**Task requirements:** Work through the listing below and state how many of its lines hold the word "nodes". Give no other output.

**Raw data:**
= = = = =

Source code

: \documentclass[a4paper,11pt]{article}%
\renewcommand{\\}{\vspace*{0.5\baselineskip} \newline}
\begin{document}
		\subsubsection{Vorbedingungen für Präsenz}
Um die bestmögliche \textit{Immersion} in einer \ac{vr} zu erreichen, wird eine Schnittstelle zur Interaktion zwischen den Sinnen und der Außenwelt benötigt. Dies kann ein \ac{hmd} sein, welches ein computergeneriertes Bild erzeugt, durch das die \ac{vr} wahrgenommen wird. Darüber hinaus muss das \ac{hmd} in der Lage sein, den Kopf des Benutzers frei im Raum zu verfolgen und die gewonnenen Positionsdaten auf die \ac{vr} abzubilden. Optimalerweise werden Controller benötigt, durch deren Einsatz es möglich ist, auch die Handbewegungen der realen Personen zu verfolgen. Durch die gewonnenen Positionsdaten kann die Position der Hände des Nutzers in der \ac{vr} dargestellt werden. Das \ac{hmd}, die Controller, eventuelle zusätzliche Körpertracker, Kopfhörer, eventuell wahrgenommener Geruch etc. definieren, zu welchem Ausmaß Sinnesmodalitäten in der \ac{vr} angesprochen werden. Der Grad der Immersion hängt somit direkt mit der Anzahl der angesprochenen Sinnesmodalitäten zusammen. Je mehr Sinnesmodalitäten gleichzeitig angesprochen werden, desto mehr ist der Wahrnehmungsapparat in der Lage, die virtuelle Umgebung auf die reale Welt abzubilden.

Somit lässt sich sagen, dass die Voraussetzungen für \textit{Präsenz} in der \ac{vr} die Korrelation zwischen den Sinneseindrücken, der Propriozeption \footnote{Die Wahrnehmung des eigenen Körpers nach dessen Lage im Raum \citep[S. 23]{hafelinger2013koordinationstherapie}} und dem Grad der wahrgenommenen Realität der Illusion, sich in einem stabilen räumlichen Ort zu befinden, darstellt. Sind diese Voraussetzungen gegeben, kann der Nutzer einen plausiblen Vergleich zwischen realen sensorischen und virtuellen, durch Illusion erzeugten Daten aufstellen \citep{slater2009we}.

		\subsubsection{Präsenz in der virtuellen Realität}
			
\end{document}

= = = = =

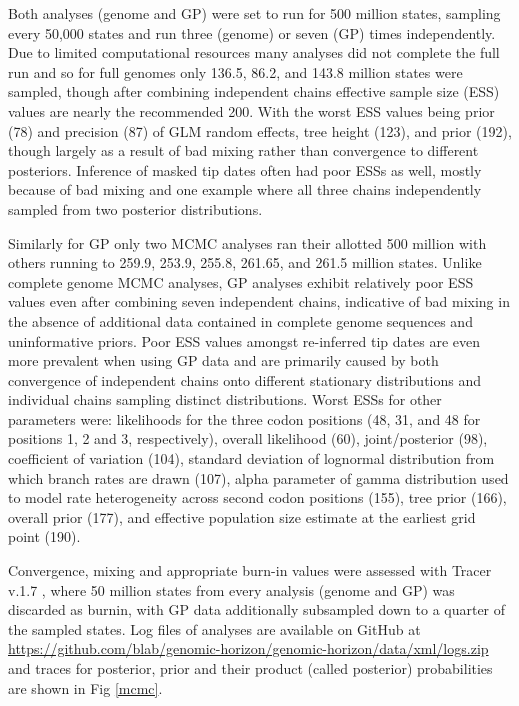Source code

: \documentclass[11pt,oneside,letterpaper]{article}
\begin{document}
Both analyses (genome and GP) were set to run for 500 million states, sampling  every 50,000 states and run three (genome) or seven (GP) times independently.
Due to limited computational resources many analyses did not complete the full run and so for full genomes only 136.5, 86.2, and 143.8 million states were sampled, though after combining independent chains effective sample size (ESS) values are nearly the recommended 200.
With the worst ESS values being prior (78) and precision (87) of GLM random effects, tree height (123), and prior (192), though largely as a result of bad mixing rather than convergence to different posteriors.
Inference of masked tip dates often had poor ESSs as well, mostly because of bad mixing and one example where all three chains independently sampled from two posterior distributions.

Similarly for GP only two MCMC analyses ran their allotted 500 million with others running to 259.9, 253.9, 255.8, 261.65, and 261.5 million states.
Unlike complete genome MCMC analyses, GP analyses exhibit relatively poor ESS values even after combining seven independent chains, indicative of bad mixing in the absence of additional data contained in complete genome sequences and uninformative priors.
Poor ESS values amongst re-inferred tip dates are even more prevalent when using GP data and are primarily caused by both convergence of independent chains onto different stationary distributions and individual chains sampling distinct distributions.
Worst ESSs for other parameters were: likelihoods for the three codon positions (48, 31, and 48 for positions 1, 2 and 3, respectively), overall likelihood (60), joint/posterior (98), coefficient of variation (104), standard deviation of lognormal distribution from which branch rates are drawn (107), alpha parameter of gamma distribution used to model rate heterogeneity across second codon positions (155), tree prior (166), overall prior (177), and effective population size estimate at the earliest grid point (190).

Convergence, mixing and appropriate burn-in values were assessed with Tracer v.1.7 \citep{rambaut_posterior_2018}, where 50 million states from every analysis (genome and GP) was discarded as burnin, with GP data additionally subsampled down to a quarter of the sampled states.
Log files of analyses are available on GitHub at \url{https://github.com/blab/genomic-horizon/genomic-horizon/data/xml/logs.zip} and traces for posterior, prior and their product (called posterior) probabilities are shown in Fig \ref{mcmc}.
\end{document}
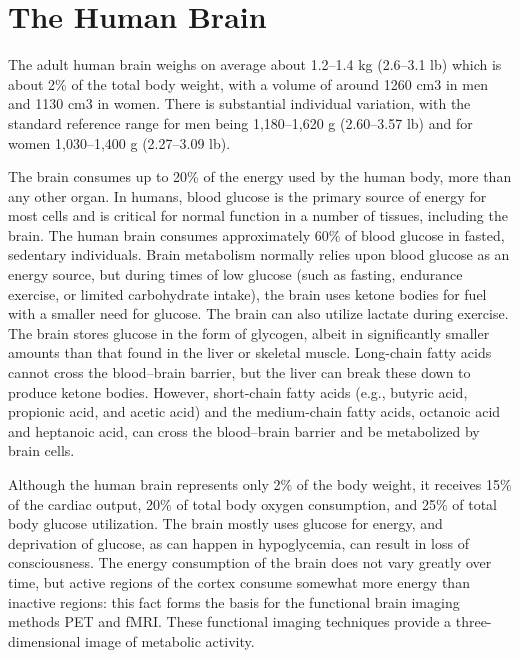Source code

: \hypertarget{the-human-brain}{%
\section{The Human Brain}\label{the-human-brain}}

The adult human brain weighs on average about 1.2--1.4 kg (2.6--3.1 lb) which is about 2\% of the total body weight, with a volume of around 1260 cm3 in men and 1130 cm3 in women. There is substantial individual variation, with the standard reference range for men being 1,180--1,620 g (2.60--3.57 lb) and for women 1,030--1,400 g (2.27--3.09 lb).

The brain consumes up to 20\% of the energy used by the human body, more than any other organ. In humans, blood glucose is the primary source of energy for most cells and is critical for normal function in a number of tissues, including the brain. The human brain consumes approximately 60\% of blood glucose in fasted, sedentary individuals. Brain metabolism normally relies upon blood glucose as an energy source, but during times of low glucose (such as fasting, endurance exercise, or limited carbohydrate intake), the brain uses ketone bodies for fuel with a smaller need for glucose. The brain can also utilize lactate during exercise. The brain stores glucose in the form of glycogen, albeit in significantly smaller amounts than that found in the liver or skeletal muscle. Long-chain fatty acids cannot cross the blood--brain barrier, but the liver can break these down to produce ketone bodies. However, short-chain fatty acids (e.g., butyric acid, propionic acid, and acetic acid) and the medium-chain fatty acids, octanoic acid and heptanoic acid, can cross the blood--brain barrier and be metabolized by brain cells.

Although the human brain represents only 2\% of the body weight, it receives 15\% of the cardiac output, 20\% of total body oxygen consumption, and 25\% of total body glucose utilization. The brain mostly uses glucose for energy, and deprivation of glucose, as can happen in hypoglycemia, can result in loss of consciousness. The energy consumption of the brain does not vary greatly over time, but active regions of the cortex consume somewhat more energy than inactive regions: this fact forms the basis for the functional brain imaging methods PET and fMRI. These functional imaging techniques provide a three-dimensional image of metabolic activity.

= = = = =

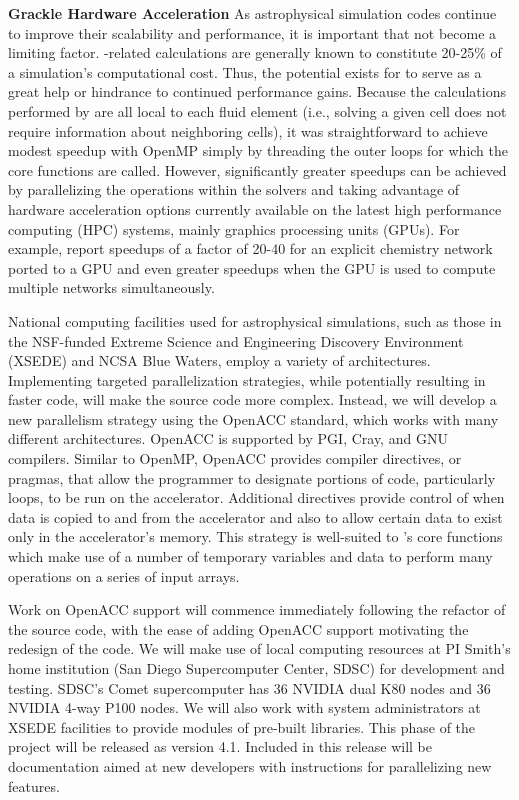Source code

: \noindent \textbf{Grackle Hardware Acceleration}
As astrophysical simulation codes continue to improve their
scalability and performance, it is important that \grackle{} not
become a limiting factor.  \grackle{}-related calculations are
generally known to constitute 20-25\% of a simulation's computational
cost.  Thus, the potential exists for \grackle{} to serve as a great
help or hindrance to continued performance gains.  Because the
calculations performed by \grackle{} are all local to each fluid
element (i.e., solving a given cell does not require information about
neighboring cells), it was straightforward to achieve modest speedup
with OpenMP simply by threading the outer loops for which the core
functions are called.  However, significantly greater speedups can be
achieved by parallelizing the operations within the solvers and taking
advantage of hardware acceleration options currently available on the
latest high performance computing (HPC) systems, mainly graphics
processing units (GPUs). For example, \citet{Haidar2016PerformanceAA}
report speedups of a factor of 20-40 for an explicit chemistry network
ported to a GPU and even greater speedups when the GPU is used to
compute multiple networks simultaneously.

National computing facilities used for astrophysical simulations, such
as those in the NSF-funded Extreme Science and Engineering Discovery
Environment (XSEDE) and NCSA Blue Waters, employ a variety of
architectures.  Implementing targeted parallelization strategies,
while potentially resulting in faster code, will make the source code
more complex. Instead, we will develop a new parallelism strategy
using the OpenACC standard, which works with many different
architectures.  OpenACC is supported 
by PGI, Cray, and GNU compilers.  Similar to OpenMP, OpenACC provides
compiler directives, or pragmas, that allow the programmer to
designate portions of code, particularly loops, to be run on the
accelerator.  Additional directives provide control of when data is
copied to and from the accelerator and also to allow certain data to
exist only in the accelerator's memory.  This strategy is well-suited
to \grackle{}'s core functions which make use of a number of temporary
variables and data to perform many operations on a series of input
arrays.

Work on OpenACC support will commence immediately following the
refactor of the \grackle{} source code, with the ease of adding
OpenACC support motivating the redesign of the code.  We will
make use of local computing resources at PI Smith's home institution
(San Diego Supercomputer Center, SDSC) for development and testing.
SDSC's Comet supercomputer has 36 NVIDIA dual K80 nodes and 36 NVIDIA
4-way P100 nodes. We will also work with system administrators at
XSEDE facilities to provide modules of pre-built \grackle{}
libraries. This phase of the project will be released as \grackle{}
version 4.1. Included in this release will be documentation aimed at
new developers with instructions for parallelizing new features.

= = = = =

**Problem solution:** 2